Further work could be to get the topic modelling for messages working and perhaps look at sentiment regarding different topics.


In [15]:
import boto3
from bs4 import BeautifulSoup
import pandas as pd
import numpy as np

%matplotlib inline
import matplotlib.pyplot as plt

In [16]:
session = boto3.Session(profile_name='default')
s3 = session.resource('s3')
bucket = s3.Bucket("far-right")
session.available_profiles


Out[16]:
['default']

In [ ]:
# print all objects in bucket
for obj in bucket.objects.all():
    if "chan" in obj.key:
        #print(obj.key)
        pass

In [18]:
bucket.download_file('fourchan/chan_example.csv', 'chan_example.csv')

In [19]:
chan = pd.read_csv("chan_example.csv")
# remove the newline tags.  They're not useful for our analysis and just clutter the text.
chan.com = chan.com.astype(str).apply(lambda x: x.replace("<br>", " "))

In [20]:
bucket.download_file('info-source/daily/20170228/fourchan/fourchan_1204.json', '2017-02-28-1204.json')
chan2 = pd.read_json("2017-02-28-1204.json")

In [21]:
soup = BeautifulSoup(chan.com[19], "lxml")
quotes = soup.find("span")
for quote in quotes.contents:
    print(quote.replace(">>", ""))
parent = soup.find("a")
print(parent.contents[0].replace(">>", ""))
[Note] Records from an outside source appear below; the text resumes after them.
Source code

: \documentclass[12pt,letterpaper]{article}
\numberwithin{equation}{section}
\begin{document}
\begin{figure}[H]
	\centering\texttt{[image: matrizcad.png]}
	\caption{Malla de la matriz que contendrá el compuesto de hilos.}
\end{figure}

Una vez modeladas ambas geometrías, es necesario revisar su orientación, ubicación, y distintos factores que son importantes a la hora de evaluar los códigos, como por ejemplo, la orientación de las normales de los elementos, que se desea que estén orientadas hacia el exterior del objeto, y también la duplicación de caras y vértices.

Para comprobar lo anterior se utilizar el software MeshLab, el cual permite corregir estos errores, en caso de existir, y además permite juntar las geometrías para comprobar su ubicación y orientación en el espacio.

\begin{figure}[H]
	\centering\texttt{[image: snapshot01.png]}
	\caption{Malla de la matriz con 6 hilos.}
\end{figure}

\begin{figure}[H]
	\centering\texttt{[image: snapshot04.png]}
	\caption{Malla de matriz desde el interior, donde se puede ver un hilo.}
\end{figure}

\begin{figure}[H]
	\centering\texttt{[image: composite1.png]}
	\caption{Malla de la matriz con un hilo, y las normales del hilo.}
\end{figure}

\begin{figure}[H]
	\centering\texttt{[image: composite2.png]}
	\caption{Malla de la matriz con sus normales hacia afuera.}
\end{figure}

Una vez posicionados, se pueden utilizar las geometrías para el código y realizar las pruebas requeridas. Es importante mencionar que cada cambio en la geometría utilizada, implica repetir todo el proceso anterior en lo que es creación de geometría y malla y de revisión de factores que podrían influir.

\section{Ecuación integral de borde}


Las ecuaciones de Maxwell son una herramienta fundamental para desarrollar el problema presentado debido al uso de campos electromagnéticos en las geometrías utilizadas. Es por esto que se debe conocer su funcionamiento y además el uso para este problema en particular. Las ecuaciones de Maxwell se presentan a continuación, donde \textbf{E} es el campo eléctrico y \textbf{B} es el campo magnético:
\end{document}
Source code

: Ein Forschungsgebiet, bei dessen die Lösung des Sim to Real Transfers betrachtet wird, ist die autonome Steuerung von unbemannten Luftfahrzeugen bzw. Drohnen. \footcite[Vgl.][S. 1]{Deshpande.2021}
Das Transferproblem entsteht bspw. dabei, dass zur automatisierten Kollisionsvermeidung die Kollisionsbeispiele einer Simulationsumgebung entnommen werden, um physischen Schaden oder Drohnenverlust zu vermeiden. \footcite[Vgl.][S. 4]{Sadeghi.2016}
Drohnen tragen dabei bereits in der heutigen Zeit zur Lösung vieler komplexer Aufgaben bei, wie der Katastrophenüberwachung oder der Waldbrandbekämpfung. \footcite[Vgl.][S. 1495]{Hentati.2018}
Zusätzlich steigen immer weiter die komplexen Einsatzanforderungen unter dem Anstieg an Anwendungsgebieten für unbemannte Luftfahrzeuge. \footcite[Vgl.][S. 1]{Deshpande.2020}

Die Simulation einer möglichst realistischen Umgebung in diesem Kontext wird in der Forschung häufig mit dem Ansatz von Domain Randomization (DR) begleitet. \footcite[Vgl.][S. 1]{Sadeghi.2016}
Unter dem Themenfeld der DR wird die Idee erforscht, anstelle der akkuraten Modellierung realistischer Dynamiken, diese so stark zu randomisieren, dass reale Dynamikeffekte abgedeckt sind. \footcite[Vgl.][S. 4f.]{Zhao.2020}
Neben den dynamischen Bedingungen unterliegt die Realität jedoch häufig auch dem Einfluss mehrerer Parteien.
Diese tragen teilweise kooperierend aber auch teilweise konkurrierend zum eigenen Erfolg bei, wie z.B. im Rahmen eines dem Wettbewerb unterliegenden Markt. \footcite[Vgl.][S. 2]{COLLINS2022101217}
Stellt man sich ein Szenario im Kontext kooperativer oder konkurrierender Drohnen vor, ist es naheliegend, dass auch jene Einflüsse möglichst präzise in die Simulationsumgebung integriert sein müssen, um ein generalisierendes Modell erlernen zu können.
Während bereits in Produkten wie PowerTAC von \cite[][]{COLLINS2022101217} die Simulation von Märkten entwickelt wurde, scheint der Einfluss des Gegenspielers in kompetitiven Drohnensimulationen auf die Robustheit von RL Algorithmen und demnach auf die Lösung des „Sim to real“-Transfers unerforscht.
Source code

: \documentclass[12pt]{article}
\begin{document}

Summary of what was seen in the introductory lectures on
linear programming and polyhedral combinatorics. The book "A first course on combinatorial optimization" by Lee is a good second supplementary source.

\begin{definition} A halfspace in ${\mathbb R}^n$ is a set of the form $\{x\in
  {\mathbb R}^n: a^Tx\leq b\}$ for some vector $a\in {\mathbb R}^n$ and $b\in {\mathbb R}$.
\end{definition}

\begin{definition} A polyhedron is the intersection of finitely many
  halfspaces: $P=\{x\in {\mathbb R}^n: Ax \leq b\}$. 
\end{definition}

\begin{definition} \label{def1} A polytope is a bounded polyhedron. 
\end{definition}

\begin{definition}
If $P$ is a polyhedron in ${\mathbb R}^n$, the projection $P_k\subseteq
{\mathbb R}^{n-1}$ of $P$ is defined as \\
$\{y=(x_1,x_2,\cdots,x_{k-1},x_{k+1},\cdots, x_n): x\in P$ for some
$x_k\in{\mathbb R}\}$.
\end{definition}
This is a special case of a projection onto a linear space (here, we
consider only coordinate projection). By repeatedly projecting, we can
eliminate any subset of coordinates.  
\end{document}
Simon is registered, certified and licensed for any action he deems necessary to "achieve the objective"
114878658

In [22]:
print(chan.com[19])


<a href="#p114878658" class="quotelink">&gt;&gt;114878658</a> On the &quot;About&quot; page  <span class="quote">&gt;&gt;Simon is registered, certified and licensed for any action he deems necessary to &quot;achieve the objective&quot;</span> The quoted text above hyperlinks to this video https://www.youtube.com/watch?v=y-Y<wbr>szp3SmxE  holy shit this guy

In [23]:
# If there's a quote and then the text, this would work. 
print(chan.com[19].split("</span>")[-1])


 The quoted text above hyperlinks to this video https://www.youtube.com/watch?v=y-Y<wbr>szp3SmxE  holy shit this guy

In [24]:
def split_comment(comment):
    """Splits up a comment into parent, quotes, and text"""
    
    # I used lxml to 
    soup = BeautifulSoup(comment, "lxml")
    quotes, quotelink, text = None, None, None
    try:
        quotes = soup.find("span")
        quotes = [quote.replace(">>", "") for quote in quotes.contents]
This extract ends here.